The Royalty steppers pose after finishing one of their showcase routines. (Sirah Uwejeyan)
The Royalty steppers pose after finishing one of their showcase routines.

Sirah Uwejeyan

The ‘Royalty’ of DGS: A look inside the step team

March 13, 2020

On the cafetorium floor, a handful of students clap in unified rhythm, arms bent at various angles while they quickly move into formation. The steppers team rechoreographs for an upcoming basketball game, just one of the places they get to showcase their routine. For the past 16 years, DGS’s group, the Royalty, has been sharing their talents with the community.

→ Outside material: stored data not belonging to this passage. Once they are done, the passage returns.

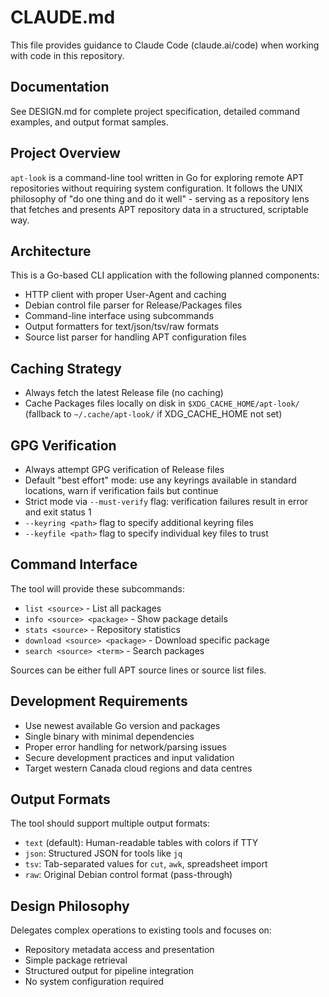 # CLAUDE.md

This file provides guidance to Claude Code (claude.ai/code) when working with code in this repository.

## Documentation

See DESIGN.md for complete project specification, detailed command examples, and output format samples.

## Project Overview

`apt-look` is a command-line tool written in Go for exploring remote APT repositories without requiring system configuration. It follows the UNIX philosophy of "do one thing and do it well" - serving as a repository lens that fetches and presents APT repository data in a structured, scriptable way.

## Architecture

This is a Go-based CLI application with the following planned components:
- HTTP client with proper User-Agent and caching
- Debian control file parser for Release/Packages files  
- Command-line interface using subcommands
- Output formatters for text/json/tsv/raw formats
- Source list parser for handling APT configuration files

## Caching Strategy

- Always fetch the latest Release file (no caching)
- Cache Packages files locally on disk in `$XDG_CACHE_HOME/apt-look/` (fallback to `~/.cache/apt-look/` if XDG_CACHE_HOME not set)

## GPG Verification

- Always attempt GPG verification of Release files
- Default "best effort" mode: use any keyrings available in standard locations, warn if verification fails but continue
- Strict mode via `--must-verify` flag: verification failures result in error and exit status 1
- `--keyring <path>` flag to specify additional keyring files
- `--keyfile <path>` flag to specify individual key files to trust

## Command Interface

The tool will provide these subcommands:
- `list <source>` - List all packages
- `info <source> <package>` - Show package details  
- `stats <source>` - Repository statistics
- `download <source> <package>` - Download specific package
- `search <source> <term>` - Search packages

Sources can be either full APT source lines or source list files.

## Development Requirements

- Use newest available Go version and packages
- Single binary with minimal dependencies
- Proper error handling for network/parsing issues
- Secure development practices and input validation
- Target western Canada cloud regions and data centres

## Output Formats

The tool should support multiple output formats:
- `text` (default): Human-readable tables with colors if TTY
- `json`: Structured JSON for tools like `jq`
- `tsv`: Tab-separated values for `cut`, `awk`, spreadsheet import  
- `raw`: Original Debian control format (pass-through)

## Design Philosophy

Delegates complex operations to existing tools and focuses on:
- Repository metadata access and presentation
- Simple package retrieval
- Structured output for pipeline integration
- No system configuration required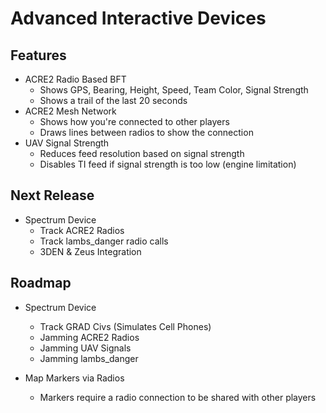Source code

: # Advanced Interactive Devices

## Features

- ACRE2 Radio Based BFT
  - Shows GPS, Bearing, Height, Speed, Team Color, Signal Strength
  - Shows a trail of the last 20 seconds
- ACRE2 Mesh Network
  - Shows how you're connected to other players
  - Draws lines between radios to show the connection
- UAV Signal Strength
  - Reduces feed resolution based on signal strength
  - Disables TI feed if signal strength is too low (engine limitation)

## Next Release

- Spectrum Device
  - Track ACRE2 Radios
  - Track lambs_danger radio calls
  - 3DEN & Zeus Integration

## Roadmap

- Spectrum Device
  - Track GRAD Civs (Simulates Cell Phones)
  - Jamming ACRE2 Radios
  - Jamming UAV Signals
  - Jamming lambs_danger

- Map Markers via Radios
  - Markers require a radio connection to be shared with other players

Stepping is a form of percussive dance in which people use their bodies to make noise. According to steppers Coach Alice Freelon, stepping has evolved into a sort of phenomenon over the years.

“It’s essentially dancing with your feet and hands while using precision. It started off in Africa and they’d use it to communicate and motivate themselves. Now, it’s extremely popular and most often found in colleges with fraternities and sororities,” Freelon said.

The Royalty team, composed of about a dozen, all-grade level students, practice year-round for various events. Freelon explains the numerous venues the group is spotted at throughout the school season.

DGS Stepper @ Halftime Performance February 1, 2019 from DGS Activities on Vimeo.

“This team is always working on something and adding to their routine. They’ve done the Black History Month program, talent shows, parades and basketball games so far,” Freelon said.

Though coached by Freelon, the steppers work with one another to think of new formations and rhythms. A leader in their program, senior Rena Campbell, serves as the team’s captain. Her experience guides them on the floor and through the routine.

“I’ve been stepping for four years. My most recent coach picked me to be a captain because she thought I was responsible and had a lot of leadership skills,” Campbell said.

Kira Matheson
Campbell seen leading the dance with Jones following behind her.

As captain, she does a call and response during their routine, in which members of the steppers follow her example. In the spotlight, she “wants to mentor” those who follow in her footsteps. Being captain has provided Campbell opportunities to understand her teammates better, all while learning more about herself.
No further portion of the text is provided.